[Stored items]
============================================================

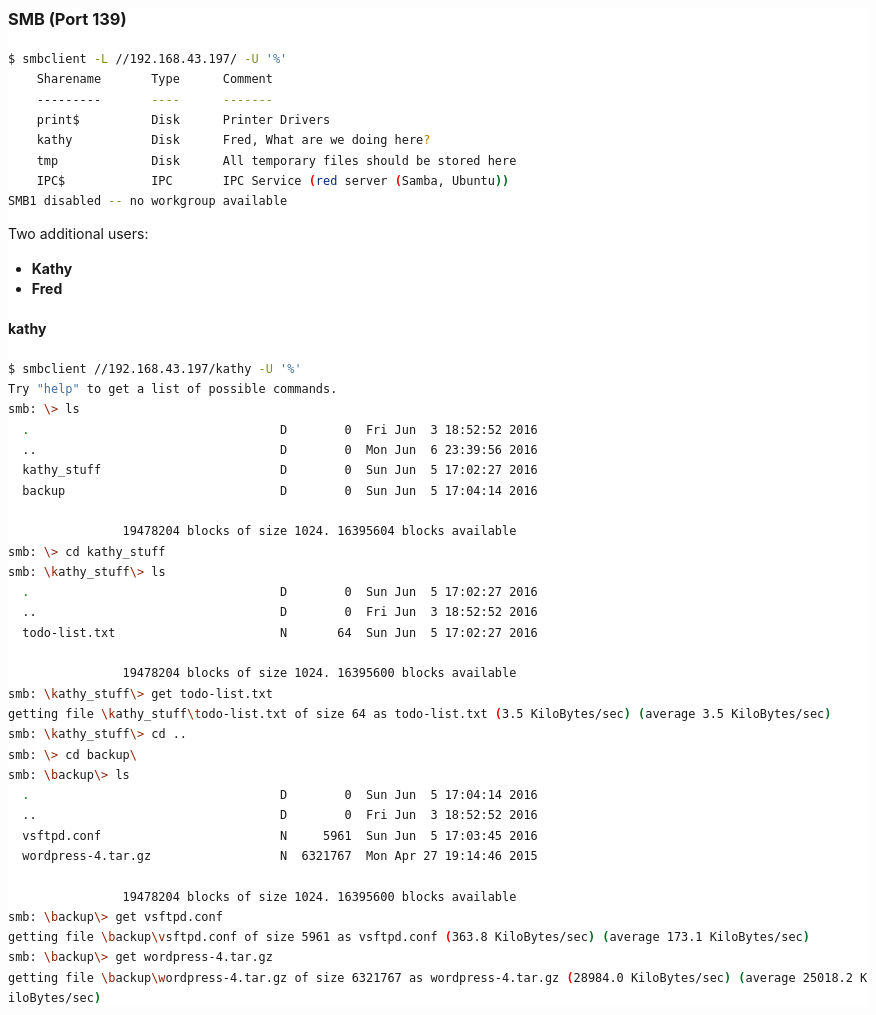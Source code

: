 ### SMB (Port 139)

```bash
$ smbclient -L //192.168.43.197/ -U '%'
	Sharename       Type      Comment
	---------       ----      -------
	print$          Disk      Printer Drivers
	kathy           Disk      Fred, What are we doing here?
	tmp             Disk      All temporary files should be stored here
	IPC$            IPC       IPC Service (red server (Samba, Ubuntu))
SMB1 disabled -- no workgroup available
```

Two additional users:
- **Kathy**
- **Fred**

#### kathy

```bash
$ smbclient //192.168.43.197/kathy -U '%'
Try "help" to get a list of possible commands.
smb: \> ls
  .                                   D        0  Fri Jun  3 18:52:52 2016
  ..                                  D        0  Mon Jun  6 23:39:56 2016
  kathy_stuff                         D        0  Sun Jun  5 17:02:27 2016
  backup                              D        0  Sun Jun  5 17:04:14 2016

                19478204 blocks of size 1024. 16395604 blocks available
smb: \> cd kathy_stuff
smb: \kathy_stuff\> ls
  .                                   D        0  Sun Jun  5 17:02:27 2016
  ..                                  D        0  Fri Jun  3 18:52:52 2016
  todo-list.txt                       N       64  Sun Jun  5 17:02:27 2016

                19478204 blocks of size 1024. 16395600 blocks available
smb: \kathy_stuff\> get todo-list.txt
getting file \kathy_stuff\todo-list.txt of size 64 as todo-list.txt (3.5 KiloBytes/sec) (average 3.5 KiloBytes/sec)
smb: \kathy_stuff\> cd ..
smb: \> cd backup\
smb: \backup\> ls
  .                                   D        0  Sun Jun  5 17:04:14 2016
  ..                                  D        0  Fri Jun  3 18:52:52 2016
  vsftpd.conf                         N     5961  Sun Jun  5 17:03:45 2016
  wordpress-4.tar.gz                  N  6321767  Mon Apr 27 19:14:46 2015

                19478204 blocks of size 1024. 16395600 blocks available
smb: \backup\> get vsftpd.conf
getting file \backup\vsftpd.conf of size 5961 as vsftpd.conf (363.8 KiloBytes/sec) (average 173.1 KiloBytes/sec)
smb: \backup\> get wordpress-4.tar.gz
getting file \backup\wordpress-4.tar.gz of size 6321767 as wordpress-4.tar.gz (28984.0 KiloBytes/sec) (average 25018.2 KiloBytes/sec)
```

============================================================

Set apart and copy each line of the records that holds the word "size".

                19478204 blocks of size 1024. 16395604 blocks available
                19478204 blocks of size 1024. 16395600 blocks available
getting file \kathy_stuff\todo-list.txt of size 64 as todo-list.txt (3.5 KiloBytes/sec) (average 3.5 KiloBytes/sec)
                19478204 blocks of size 1024. 16395600 blocks available
getting file \backup\vsftpd.conf of size 5961 as vsftpd.conf (363.8 KiloBytes/sec) (average 173.1 KiloBytes/sec)
getting file \backup\wordpress-4.tar.gz of size 6321767 as wordpress-4.tar.gz (28984.0 KiloBytes/sec) (average 25018.2 KiloBytes/sec)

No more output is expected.